_Aim of the task:_
Every line below that carries the word "Fragment" needs to be copied.

>>>>>

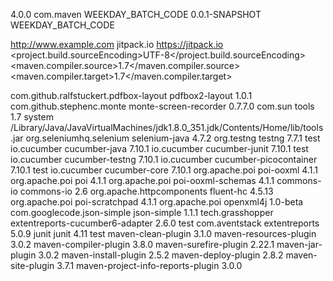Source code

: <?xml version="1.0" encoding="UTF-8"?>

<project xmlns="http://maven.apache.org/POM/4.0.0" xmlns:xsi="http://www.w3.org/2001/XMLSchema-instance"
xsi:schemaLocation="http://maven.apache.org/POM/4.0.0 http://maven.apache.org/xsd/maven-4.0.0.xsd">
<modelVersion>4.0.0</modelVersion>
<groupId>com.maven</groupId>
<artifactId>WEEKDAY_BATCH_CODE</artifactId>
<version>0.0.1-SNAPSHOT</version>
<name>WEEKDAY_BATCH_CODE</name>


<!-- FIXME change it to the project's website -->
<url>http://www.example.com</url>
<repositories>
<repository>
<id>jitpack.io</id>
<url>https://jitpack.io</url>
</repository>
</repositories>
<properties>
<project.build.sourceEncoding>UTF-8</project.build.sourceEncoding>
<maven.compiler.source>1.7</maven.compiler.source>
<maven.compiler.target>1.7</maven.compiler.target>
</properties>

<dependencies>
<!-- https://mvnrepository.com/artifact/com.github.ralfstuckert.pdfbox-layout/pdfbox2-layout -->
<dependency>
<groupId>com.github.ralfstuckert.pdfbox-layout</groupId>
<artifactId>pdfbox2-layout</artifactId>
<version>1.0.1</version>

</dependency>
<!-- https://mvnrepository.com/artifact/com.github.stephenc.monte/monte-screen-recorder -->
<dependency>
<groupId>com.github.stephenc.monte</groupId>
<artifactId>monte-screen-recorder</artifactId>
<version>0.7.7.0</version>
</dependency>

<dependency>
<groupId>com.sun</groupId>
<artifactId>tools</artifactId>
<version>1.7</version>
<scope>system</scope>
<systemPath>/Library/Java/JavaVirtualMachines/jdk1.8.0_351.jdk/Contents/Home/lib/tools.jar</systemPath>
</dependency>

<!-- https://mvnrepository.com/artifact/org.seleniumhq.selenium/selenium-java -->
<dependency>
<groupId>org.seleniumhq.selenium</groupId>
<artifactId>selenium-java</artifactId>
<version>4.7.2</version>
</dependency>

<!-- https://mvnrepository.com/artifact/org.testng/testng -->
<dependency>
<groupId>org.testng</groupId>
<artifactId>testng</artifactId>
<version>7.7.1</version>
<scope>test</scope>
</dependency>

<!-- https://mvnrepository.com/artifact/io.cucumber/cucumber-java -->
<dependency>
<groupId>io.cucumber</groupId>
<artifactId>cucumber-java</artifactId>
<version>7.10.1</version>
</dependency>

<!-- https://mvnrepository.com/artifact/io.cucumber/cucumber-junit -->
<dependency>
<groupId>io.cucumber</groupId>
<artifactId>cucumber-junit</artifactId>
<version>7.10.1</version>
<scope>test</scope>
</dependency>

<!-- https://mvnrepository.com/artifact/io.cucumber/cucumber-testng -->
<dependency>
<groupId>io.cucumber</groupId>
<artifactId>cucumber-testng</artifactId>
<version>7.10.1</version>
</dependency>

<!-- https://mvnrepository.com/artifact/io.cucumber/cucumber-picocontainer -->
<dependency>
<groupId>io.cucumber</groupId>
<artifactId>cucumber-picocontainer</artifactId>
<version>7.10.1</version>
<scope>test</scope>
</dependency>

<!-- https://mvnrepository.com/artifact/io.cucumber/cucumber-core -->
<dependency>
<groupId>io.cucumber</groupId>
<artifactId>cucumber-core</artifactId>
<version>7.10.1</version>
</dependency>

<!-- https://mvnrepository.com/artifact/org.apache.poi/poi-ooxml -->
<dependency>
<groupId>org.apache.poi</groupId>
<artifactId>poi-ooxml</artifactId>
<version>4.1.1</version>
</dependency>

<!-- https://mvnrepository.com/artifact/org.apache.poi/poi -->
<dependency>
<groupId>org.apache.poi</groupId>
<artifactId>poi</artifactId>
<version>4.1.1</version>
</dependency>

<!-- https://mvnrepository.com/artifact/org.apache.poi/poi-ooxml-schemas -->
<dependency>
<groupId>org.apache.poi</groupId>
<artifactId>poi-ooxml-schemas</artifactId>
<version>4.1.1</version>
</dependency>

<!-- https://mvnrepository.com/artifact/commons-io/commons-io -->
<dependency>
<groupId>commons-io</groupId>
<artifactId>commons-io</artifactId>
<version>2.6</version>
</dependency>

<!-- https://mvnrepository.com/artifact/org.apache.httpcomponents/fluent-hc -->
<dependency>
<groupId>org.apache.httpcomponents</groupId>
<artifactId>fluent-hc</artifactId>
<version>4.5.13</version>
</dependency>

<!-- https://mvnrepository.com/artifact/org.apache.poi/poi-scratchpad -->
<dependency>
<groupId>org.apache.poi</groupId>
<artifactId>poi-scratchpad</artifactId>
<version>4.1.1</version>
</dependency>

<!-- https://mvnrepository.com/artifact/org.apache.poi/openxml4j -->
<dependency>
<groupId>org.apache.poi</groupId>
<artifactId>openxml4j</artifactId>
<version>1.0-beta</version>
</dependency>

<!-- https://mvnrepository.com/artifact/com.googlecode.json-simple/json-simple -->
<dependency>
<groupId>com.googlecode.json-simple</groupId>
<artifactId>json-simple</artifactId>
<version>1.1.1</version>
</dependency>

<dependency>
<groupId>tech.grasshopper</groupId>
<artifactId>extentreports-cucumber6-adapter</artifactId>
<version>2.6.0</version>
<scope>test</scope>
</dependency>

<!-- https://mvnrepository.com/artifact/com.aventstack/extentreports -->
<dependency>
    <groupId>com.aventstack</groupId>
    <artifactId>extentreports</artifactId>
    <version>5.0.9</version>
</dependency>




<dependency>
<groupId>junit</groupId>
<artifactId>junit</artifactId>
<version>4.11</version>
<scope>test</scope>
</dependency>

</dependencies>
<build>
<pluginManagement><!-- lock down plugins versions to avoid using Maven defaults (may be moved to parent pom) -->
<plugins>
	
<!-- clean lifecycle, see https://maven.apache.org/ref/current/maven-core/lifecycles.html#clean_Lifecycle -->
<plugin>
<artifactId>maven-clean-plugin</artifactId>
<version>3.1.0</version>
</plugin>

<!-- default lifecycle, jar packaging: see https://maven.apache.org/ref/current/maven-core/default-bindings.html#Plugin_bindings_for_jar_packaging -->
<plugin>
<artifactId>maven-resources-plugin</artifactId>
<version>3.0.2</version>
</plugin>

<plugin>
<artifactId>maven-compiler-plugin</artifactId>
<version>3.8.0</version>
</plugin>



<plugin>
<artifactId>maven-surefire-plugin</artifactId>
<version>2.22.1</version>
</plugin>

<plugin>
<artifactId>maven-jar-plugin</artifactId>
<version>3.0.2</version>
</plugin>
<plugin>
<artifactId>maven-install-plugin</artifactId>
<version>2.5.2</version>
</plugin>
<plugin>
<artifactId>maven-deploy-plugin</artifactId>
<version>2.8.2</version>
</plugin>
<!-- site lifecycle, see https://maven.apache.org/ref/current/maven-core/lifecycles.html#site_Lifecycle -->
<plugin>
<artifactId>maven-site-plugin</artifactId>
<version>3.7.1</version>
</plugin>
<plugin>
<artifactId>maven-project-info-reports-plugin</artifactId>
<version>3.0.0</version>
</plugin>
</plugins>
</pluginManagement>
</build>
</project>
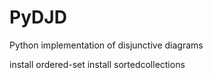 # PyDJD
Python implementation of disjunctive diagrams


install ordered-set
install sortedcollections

<<<<<
>>>>>

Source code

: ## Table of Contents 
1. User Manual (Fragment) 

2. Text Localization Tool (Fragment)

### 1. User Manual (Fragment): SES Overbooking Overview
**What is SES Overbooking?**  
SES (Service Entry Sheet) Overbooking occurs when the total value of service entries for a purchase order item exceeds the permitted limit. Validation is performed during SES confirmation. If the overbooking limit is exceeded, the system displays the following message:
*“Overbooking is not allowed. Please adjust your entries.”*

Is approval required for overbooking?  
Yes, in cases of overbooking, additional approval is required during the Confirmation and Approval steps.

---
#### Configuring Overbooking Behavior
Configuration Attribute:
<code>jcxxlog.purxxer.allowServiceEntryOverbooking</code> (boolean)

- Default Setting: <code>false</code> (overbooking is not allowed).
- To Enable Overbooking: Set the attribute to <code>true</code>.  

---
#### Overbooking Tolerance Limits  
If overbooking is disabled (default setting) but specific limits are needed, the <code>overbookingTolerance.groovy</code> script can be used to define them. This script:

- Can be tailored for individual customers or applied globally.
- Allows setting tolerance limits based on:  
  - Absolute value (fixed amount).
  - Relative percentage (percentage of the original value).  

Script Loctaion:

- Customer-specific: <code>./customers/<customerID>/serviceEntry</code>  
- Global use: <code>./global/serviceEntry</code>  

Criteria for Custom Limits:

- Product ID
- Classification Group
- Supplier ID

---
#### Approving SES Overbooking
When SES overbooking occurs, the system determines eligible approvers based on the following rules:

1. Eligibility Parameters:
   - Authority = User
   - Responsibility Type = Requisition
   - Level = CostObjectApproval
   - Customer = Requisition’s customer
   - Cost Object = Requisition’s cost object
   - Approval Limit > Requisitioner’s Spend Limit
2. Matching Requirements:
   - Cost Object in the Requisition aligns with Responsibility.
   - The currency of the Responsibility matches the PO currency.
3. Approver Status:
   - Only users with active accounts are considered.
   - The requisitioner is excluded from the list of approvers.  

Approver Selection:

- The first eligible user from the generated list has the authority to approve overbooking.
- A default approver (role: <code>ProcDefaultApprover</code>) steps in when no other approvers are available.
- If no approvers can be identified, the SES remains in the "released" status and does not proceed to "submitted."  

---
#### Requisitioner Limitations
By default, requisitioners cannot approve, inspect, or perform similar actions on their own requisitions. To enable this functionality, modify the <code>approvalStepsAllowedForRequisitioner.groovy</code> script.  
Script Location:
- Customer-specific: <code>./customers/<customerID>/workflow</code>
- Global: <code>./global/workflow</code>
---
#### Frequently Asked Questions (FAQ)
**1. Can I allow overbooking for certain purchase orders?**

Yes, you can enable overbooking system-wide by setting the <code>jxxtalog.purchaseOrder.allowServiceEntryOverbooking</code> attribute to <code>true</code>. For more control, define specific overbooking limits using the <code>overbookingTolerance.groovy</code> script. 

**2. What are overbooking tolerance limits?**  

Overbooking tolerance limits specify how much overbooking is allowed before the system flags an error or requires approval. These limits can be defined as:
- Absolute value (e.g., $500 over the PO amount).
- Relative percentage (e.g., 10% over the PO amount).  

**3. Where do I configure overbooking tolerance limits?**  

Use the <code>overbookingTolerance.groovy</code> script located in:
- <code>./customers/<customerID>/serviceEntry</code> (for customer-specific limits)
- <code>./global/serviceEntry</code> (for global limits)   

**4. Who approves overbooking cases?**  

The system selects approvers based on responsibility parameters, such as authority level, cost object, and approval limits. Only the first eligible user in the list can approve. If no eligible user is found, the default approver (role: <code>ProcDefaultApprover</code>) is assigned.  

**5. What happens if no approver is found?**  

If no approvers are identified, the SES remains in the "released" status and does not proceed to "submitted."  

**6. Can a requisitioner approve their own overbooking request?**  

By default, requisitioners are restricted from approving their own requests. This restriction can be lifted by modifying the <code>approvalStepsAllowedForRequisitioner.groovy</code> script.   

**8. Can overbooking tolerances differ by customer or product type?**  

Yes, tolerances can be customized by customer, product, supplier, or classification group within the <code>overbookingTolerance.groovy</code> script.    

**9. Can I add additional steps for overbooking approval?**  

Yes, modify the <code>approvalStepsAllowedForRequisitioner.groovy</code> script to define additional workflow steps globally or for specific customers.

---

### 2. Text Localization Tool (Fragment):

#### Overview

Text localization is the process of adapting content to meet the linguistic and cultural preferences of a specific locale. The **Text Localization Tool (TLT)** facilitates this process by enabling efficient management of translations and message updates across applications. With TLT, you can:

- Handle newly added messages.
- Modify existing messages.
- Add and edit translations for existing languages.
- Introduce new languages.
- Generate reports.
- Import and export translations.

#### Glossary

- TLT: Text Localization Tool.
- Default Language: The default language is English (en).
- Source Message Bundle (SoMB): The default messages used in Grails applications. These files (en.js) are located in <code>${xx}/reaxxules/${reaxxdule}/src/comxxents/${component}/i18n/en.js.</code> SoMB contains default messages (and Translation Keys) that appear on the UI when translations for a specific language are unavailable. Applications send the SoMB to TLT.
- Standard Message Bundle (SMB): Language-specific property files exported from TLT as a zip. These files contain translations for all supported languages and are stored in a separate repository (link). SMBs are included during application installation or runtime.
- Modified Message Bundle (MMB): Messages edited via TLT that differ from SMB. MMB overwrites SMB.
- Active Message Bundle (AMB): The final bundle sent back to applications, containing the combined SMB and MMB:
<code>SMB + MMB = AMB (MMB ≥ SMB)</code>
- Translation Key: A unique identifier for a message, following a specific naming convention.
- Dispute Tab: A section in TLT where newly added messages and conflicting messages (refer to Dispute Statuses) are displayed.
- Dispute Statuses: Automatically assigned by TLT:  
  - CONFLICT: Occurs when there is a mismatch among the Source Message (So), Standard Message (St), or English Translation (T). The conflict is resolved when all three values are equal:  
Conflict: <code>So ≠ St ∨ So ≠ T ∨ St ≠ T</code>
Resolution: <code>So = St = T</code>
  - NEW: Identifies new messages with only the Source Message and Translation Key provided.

<<<<<

_Answer to this exercise:_
1. User Manual (Fragment) 
2. Text Localization Tool (Fragment)
### 1. User Manual (Fragment): SES Overbooking Overview
### 2. Text Localization Tool (Fragment):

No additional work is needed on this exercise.